LISTED RECORDS
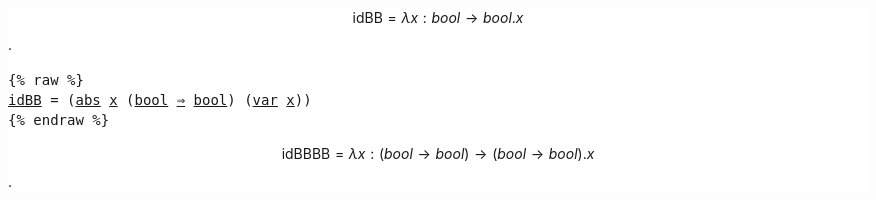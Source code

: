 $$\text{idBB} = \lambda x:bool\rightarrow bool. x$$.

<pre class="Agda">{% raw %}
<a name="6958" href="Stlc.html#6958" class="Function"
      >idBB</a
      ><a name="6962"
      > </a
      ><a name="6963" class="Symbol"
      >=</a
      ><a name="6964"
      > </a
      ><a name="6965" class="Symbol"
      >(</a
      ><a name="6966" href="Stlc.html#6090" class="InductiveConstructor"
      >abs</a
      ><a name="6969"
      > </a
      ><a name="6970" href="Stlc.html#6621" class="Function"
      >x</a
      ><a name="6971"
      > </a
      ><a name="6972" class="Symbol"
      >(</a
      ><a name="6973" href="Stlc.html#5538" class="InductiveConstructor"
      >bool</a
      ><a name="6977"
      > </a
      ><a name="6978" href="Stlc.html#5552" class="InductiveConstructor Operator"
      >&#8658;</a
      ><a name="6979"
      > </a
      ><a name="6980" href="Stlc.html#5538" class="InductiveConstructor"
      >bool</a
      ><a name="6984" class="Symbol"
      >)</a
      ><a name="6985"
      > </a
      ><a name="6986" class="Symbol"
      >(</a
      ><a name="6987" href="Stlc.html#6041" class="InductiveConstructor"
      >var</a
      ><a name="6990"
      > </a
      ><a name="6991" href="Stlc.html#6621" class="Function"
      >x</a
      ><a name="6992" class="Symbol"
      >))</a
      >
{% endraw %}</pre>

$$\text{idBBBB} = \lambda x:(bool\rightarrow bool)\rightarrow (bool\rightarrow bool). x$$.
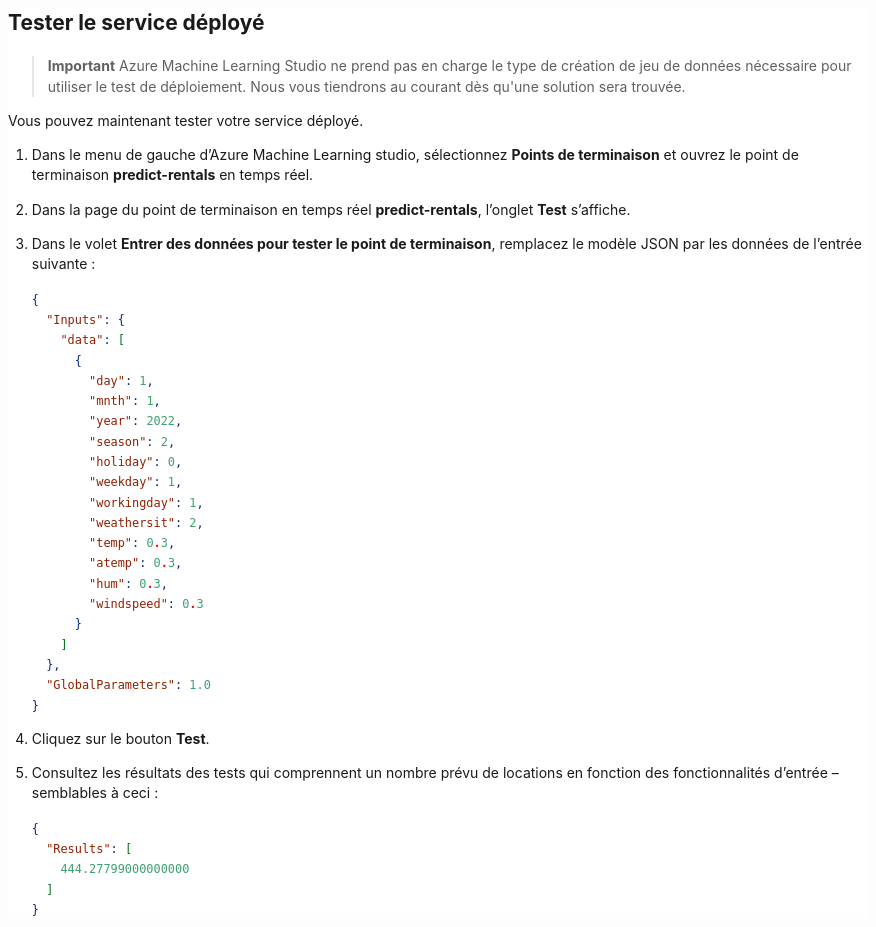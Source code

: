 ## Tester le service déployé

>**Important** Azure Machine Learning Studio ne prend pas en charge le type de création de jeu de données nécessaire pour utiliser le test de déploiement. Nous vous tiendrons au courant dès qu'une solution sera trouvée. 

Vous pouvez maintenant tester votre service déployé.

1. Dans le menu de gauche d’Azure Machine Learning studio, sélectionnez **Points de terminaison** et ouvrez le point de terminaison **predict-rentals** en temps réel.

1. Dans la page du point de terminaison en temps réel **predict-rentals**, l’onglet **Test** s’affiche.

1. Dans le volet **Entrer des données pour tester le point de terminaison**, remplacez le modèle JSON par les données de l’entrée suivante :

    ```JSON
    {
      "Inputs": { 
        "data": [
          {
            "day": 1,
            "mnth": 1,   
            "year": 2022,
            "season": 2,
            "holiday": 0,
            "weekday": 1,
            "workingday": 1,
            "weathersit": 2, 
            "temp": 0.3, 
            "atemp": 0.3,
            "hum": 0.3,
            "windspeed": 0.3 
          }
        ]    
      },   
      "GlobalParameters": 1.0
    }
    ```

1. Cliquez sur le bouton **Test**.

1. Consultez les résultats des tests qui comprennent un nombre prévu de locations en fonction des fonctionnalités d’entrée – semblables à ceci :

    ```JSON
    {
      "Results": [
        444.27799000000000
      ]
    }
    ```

TASK DIRECTIONS
Each line of the entries holding the string "Machine" should be found and copied.

TASK RESPONSE
>**Important** Azure Machine Learning Studio ne prend pas en charge le type de création de jeu de données nécessaire pour utiliser le test de déploiement. Nous vous tiendrons au courant dès qu'une solution sera trouvée. 
1. Dans le menu de gauche d’Azure Machine Learning studio, sélectionnez **Points de terminaison** et ouvrez le point de terminaison **predict-rentals** en temps réel.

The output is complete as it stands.